As seen Chicago Tribune

A 54-story riverfront tower, whose sloping lower walls have led it to be nicknamed “The Tuning Fork,” was among the top winners Friday night as Chicago architects gathered to celebrate their best work and mark the 150th anniversary of the American Institute of Architects’ Chicago chapter.

The tower, 150 N. Riverside, designed by Goettsch Partners, was one of four projects given the highest form of recognition, an honor award, in the distinguished building category.
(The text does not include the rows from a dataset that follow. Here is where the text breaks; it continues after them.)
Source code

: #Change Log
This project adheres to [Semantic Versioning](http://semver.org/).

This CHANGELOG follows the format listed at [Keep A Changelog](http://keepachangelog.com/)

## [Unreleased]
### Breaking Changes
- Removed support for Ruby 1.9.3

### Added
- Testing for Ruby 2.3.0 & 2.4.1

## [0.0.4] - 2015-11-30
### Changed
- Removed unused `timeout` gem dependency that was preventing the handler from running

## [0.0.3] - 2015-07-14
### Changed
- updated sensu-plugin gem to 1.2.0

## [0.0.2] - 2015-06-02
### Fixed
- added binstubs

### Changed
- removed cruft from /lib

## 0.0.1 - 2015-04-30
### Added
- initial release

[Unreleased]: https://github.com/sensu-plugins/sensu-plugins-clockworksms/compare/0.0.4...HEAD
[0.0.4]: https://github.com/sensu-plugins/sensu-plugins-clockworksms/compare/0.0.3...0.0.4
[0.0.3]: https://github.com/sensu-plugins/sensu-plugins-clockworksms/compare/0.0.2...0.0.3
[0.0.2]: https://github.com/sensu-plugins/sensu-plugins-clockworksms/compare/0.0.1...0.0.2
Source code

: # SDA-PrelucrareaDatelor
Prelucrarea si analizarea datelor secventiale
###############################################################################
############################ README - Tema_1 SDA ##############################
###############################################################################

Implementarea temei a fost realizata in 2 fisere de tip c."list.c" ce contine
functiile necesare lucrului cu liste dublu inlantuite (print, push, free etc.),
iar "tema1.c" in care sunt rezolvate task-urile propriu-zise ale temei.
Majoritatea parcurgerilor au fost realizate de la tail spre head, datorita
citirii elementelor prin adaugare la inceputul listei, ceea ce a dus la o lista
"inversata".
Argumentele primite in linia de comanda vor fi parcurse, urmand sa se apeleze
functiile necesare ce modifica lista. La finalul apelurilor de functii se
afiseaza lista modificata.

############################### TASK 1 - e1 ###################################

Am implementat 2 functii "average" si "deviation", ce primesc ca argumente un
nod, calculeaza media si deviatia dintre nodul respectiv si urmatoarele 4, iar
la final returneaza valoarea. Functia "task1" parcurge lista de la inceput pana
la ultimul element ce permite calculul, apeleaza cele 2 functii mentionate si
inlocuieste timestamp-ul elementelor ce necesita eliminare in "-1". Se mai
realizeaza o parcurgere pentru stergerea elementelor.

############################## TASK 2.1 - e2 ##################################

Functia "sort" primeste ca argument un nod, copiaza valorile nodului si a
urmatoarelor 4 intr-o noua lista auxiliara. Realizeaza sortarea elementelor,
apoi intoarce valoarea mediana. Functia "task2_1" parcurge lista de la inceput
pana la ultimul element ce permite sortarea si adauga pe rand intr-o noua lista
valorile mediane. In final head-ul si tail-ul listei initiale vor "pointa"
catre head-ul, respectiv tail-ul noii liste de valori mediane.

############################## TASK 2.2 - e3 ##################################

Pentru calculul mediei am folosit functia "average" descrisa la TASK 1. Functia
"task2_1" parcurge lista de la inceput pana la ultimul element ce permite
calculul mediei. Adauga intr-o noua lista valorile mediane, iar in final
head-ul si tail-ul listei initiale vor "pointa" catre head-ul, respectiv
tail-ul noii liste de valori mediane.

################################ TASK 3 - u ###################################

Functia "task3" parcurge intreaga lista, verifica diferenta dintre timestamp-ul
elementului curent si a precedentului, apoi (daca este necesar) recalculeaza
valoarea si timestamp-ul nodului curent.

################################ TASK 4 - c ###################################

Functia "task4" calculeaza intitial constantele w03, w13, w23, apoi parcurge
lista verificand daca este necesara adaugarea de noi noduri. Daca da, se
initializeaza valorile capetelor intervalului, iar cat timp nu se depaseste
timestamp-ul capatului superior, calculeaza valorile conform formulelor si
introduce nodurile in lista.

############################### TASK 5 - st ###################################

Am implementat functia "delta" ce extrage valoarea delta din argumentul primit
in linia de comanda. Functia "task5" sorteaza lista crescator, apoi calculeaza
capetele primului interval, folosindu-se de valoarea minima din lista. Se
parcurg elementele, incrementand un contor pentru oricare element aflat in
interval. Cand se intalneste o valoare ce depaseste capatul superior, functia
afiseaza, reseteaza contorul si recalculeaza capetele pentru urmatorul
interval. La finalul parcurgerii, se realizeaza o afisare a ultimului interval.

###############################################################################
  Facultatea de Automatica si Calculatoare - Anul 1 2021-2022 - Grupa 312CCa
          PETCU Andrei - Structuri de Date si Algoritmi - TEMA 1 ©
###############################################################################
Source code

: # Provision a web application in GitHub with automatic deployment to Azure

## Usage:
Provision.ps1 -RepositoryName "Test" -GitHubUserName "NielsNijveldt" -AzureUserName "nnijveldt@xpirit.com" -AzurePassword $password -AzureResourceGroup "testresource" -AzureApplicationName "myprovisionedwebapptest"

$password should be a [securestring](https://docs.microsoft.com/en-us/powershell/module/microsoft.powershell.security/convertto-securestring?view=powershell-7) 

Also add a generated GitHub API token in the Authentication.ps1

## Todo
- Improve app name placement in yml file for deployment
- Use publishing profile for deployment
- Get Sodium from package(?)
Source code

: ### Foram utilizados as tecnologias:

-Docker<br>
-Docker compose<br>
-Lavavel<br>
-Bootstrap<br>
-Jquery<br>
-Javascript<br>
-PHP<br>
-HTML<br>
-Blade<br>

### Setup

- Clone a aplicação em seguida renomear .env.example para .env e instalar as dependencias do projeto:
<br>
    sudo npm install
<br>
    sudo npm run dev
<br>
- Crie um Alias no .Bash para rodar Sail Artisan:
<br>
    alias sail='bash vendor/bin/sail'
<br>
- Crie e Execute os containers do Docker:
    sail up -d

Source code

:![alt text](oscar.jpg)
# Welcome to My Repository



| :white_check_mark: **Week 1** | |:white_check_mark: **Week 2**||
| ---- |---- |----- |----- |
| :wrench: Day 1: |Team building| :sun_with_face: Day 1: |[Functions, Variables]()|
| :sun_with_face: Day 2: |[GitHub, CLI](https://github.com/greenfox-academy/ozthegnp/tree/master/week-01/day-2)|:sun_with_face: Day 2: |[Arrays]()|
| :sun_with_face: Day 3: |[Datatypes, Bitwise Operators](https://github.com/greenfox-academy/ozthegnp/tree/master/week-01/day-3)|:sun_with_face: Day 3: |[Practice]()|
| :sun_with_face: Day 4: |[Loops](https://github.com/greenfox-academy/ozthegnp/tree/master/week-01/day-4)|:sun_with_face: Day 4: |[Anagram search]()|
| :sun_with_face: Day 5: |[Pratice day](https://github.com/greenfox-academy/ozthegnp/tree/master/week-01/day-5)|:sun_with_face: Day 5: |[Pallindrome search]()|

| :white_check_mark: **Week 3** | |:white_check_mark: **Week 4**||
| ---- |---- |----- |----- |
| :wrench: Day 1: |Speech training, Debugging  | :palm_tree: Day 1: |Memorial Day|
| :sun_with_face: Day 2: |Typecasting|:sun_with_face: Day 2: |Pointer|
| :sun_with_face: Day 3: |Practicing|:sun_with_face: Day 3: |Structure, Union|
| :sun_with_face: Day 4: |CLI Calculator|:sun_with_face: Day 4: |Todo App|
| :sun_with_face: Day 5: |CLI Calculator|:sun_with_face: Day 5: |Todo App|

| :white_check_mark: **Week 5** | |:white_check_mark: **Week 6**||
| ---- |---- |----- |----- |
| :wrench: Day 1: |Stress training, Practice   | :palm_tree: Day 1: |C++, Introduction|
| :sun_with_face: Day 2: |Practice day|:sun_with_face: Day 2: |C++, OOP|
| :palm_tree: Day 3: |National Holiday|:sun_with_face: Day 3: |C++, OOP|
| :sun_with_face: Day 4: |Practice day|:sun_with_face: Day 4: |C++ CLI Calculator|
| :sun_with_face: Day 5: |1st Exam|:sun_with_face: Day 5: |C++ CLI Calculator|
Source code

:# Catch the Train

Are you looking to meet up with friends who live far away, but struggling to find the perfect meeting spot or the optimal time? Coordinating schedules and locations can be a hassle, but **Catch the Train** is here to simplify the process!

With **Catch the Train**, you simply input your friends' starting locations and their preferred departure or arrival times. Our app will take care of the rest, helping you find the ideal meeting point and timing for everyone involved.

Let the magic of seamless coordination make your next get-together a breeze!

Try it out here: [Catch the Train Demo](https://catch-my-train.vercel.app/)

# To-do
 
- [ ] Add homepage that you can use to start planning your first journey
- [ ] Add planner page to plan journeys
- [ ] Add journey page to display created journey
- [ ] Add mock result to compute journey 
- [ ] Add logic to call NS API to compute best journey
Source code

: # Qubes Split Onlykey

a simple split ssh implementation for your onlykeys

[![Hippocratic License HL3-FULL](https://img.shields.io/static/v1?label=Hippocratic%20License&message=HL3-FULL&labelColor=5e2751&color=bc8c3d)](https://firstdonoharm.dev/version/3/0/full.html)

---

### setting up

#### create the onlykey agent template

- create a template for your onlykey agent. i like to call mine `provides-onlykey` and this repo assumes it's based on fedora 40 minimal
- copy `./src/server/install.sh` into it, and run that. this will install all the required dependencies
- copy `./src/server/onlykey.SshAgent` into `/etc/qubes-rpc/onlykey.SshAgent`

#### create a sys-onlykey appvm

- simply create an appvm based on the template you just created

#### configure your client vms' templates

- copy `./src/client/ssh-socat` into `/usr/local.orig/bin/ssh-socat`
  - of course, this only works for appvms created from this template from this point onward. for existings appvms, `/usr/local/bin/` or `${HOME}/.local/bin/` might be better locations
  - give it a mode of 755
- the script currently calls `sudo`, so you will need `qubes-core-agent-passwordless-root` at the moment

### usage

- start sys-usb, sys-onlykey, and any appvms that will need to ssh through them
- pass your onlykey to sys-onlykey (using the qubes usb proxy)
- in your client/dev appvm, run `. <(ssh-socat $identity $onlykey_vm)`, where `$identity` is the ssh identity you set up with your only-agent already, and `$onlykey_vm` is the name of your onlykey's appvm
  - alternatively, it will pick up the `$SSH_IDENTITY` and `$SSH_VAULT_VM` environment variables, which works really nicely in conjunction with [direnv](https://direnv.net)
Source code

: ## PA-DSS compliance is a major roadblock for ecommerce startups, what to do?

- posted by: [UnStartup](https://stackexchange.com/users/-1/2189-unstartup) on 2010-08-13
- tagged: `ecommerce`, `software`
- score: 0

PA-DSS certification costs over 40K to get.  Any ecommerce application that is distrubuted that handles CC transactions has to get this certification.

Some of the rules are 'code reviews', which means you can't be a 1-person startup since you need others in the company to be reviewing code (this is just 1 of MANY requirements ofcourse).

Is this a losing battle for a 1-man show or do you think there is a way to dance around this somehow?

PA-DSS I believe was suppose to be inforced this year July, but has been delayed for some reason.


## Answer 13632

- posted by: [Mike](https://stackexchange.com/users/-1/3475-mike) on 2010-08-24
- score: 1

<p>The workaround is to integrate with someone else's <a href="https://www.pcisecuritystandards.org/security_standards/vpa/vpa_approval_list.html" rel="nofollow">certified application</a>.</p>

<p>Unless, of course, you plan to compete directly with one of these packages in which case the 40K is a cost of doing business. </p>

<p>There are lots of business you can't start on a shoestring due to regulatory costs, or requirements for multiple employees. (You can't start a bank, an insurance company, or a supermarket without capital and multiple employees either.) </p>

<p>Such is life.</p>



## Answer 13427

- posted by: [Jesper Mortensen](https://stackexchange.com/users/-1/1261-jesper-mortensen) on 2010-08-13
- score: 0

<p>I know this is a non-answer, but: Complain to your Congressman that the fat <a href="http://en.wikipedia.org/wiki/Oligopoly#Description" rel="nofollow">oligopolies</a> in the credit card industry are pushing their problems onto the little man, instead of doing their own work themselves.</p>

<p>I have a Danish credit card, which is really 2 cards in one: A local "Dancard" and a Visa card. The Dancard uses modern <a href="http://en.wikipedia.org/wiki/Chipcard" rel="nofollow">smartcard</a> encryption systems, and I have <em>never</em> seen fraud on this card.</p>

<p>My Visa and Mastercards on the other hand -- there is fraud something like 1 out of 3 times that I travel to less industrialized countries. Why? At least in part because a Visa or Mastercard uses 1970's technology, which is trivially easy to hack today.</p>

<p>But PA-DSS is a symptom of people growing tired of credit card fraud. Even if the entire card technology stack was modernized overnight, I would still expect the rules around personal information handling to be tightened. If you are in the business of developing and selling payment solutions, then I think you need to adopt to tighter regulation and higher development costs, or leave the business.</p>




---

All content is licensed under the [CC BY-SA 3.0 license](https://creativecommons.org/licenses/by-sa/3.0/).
Wedging the high-rise’s foundations between the Chicago River and commuter railroad tracks, the architects transformed a hard-to-develop waterfront site into a modern office tower framed by extensive open space.

Another honor award went to the University of Chicago’s Keller Center, a creative, energy-saving remake of an eccentric mid-20th century building originally designed by Edward Durell Stone. The renovation was led by Farr Associates, which worked with Woodhouse Tinucci Architects.

Two projects by John Ronan Architects won honor awards: the Illinois Institute of Technology’s Ed Kaplan Family Institute for Innovation and Tech Entrepreneurship, whose exterior features pillowlike cushions that emit natural light; and a courtyard house in Saint Joseph, Mich.

Awards were also made in the categories of urban design, interior architecture and divine detail, which recognizes a specific aspect of a project.

The winning designs reflect the continued dominance of modernism in Chicago, but they also reveal how architects are using new forms, technologies and manipulations of interior space to reach beyond the banal steel-and-glass boxes that prevailed in the 1960s.

A total of 32 honors were presented during the ceremonies at Navy Pier. Juries of nationally recognized architects picked the winners from hundreds of entries, the architects’ chapter said in a news release.

In the distinguished building category, eight projects received a citation of merit, the second highest level of recognition.

Among them was the McDonald’s Chicago flagship, by Ross Barney Architects, which replaced the nostalgic Rock ‘n’ Roll McDonald’s in River North with a clean-lined, structurally expressive design.

A special recognition award in the distinguished building category went to the Chicago Transit Authority’s 95th Street terminal, by EXP.

Other notable projects to be recognized were the South Lakefront Framework Plan, by SmithGroup, which won an honor award in urban design; the restoration of Union Station’s Great Hall, by Goettsch Partners, which received special recognition in interior architecture; and the downtown Chicago Riverwalk’s combined stair and ramp, known as the “stramp,” by Ross Barney Architects, which won an honor award in the divine detail category.